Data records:
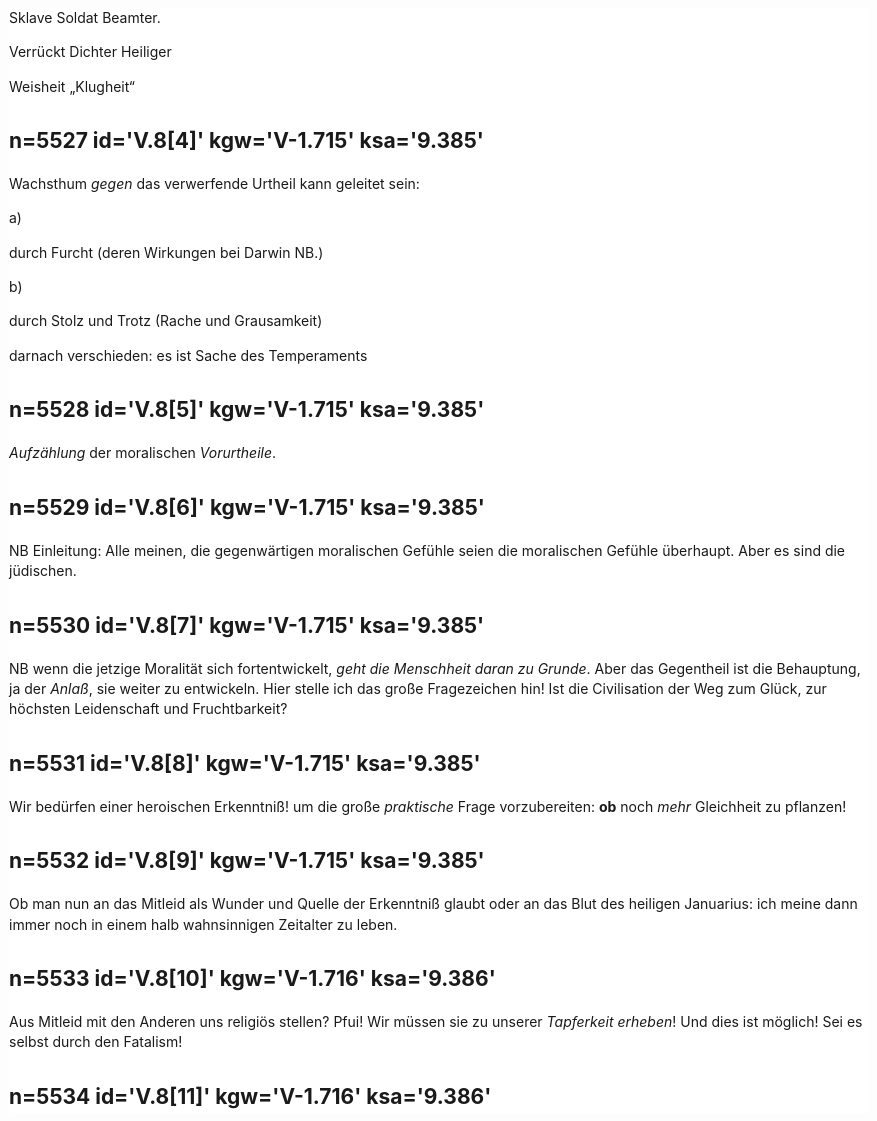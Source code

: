 Sklave Soldat Beamter.

Verrückt Dichter Heiliger

Weisheit „Klugheit“

## n=5527 id='V.8[4]' kgw='V-1.715' ksa='9.385'

Wachsthum *gegen* das verwerfende Urtheil kann geleitet sein:

a) 

durch Furcht (deren Wirkungen bei Darwin NB.)

b)

durch Stolz und Trotz (Rache und Grausamkeit)

darnach verschieden: es ist Sache des Temperaments

## n=5528 id='V.8[5]' kgw='V-1.715' ksa='9.385'

*Aufzählung* der moralischen *Vorurtheile*.

## n=5529 id='V.8[6]' kgw='V-1.715' ksa='9.385'

NB Einleitung: Alle meinen, die gegenwärtigen moralischen Gefühle seien die moralischen Gefühle überhaupt. Aber es sind die jüdischen.

## n=5530 id='V.8[7]' kgw='V-1.715' ksa='9.385'

NB wenn die jetzige Moralität sich fortentwickelt, *geht die Menschheit daran zu Grunde*. Aber das Gegentheil ist die Behauptung, ja der *Anlaß*, sie weiter zu entwickeln. Hier stelle ich das große Fragezeichen hin! Ist die Civilisation der Weg zum Glück, zur höchsten Leidenschaft und Fruchtbarkeit?

## n=5531 id='V.8[8]' kgw='V-1.715' ksa='9.385'

Wir bedürfen einer heroischen Erkenntniß! um die große *praktische* Frage vorzubereiten: **ob** noch *mehr* Gleichheit zu pflanzen!

## n=5532 id='V.8[9]' kgw='V-1.715' ksa='9.385'

Ob man nun an das Mitleid als Wunder und Quelle der Erkenntniß glaubt oder an das Blut des heiligen Januarius: ich meine dann immer noch in einem halb wahnsinnigen Zeitalter zu leben.

## n=5533 id='V.8[10]' kgw='V-1.716' ksa='9.386'

Aus Mitleid mit den Anderen uns religiös stellen? Pfui! Wir müssen sie zu unserer *Tapferkeit erheben*! Und dies ist möglich! Sei es selbst durch den Fatalism!

## n=5534 id='V.8[11]' kgw='V-1.716' ksa='9.386'
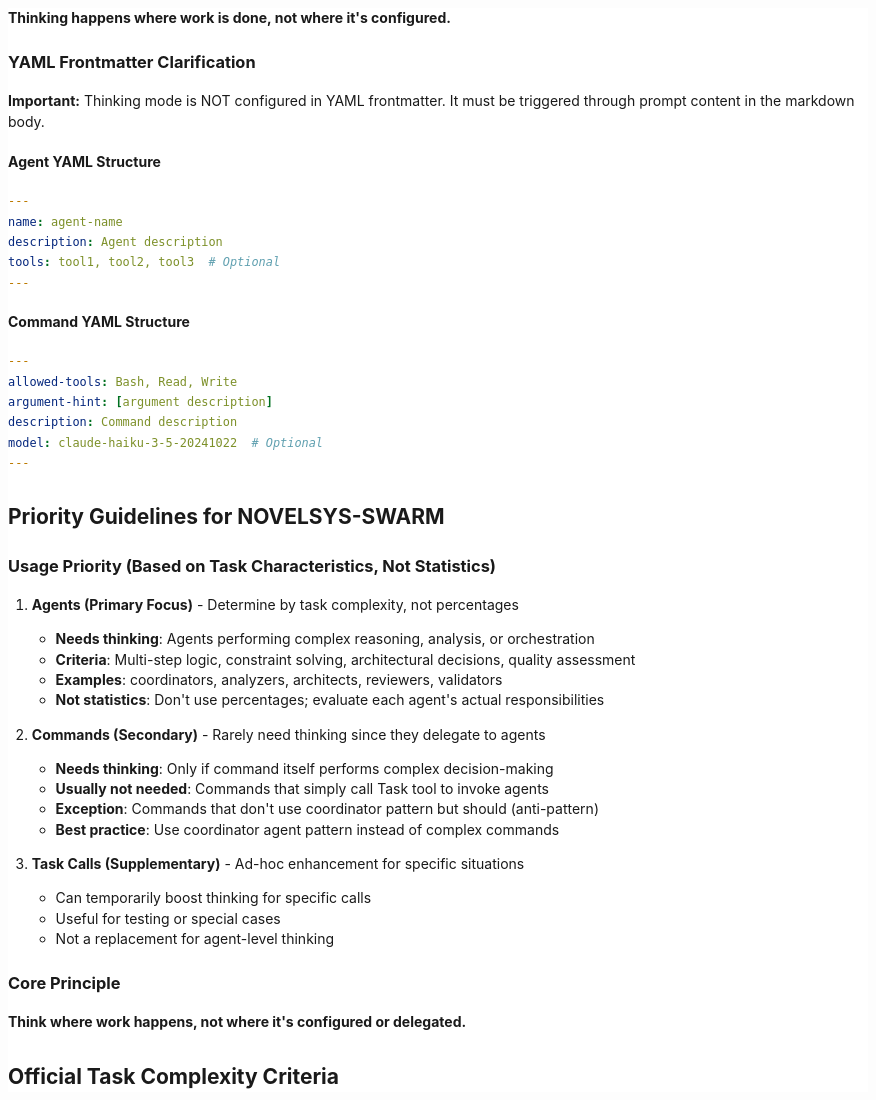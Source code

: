 **Thinking happens where work is done, not where it's configured.**

### YAML Frontmatter Clarification

**Important:** Thinking mode is NOT configured in YAML frontmatter. It must be triggered through prompt content in the markdown body.

#### Agent YAML Structure
```yaml
---
name: agent-name
description: Agent description
tools: tool1, tool2, tool3  # Optional
---
```

#### Command YAML Structure
```yaml
---
allowed-tools: Bash, Read, Write
argument-hint: [argument description]
description: Command description
model: claude-haiku-3-5-20241022  # Optional
---
```

## Priority Guidelines for NOVELSYS-SWARM

### Usage Priority (Based on Task Characteristics, Not Statistics)

1. **Agents (Primary Focus)** - Determine by task complexity, not percentages
   - **Needs thinking**: Agents performing complex reasoning, analysis, or orchestration
   - **Criteria**: Multi-step logic, constraint solving, architectural decisions, quality assessment
   - **Examples**: coordinators, analyzers, architects, reviewers, validators
   - **Not statistics**: Don't use percentages; evaluate each agent's actual responsibilities

2. **Commands (Secondary)** - Rarely need thinking since they delegate to agents
   - **Needs thinking**: Only if command itself performs complex decision-making
   - **Usually not needed**: Commands that simply call Task tool to invoke agents
   - **Exception**: Commands that don't use coordinator pattern but should (anti-pattern)
   - **Best practice**: Use coordinator agent pattern instead of complex commands

3. **Task Calls (Supplementary)** - Ad-hoc enhancement for specific situations
   - Can temporarily boost thinking for specific calls
   - Useful for testing or special cases
   - Not a replacement for agent-level thinking

### Core Principle
**Think where work happens, not where it's configured or delegated.**

## Official Task Complexity Criteria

TASK GOAL —
While skipping the pictures, transcribe the data above from the line showing "## n=5533 id='V.8[10]'" through the line showing "configured or delegated.**", exactly and with both ends.

WRITTEN SOLUTION —
## n=5533 id='V.8[10]' kgw='V-1.716' ksa='9.386'

Aus Mitleid mit den Anderen uns religiös stellen? Pfui! Wir müssen sie zu unserer *Tapferkeit erheben*! Und dies ist möglich! Sei es selbst durch den Fatalism!

## n=5534 id='V.8[11]' kgw='V-1.716' ksa='9.386'
Source code

: **Thinking happens where work is done, not where it's configured.**

### YAML Frontmatter Clarification

**Important:** Thinking mode is NOT configured in YAML frontmatter. It must be triggered through prompt content in the markdown body.

#### Agent YAML Structure
```yaml
---
name: agent-name
description: Agent description
tools: tool1, tool2, tool3  # Optional
---
```

#### Command YAML Structure
```yaml
---
allowed-tools: Bash, Read, Write
argument-hint: [argument description]
description: Command description
model: claude-haiku-3-5-20241022  # Optional
---
```

## Priority Guidelines for NOVELSYS-SWARM

### Usage Priority (Based on Task Characteristics, Not Statistics)

1. **Agents (Primary Focus)** - Determine by task complexity, not percentages
   - **Needs thinking**: Agents performing complex reasoning, analysis, or orchestration
   - **Criteria**: Multi-step logic, constraint solving, architectural decisions, quality assessment
   - **Examples**: coordinators, analyzers, architects, reviewers, validators
   - **Not statistics**: Don't use percentages; evaluate each agent's actual responsibilities

2. **Commands (Secondary)** - Rarely need thinking since they delegate to agents
   - **Needs thinking**: Only if command itself performs complex decision-making
   - **Usually not needed**: Commands that simply call Task tool to invoke agents
   - **Exception**: Commands that don't use coordinator pattern but should (anti-pattern)
   - **Best practice**: Use coordinator agent pattern instead of complex commands

3. **Task Calls (Supplementary)** - Ad-hoc enhancement for specific situations
   - Can temporarily boost thinking for specific calls
   - Useful for testing or special cases
   - Not a replacement for agent-level thinking

### Core Principle
**Think where work happens, not where it's configured or delegated.**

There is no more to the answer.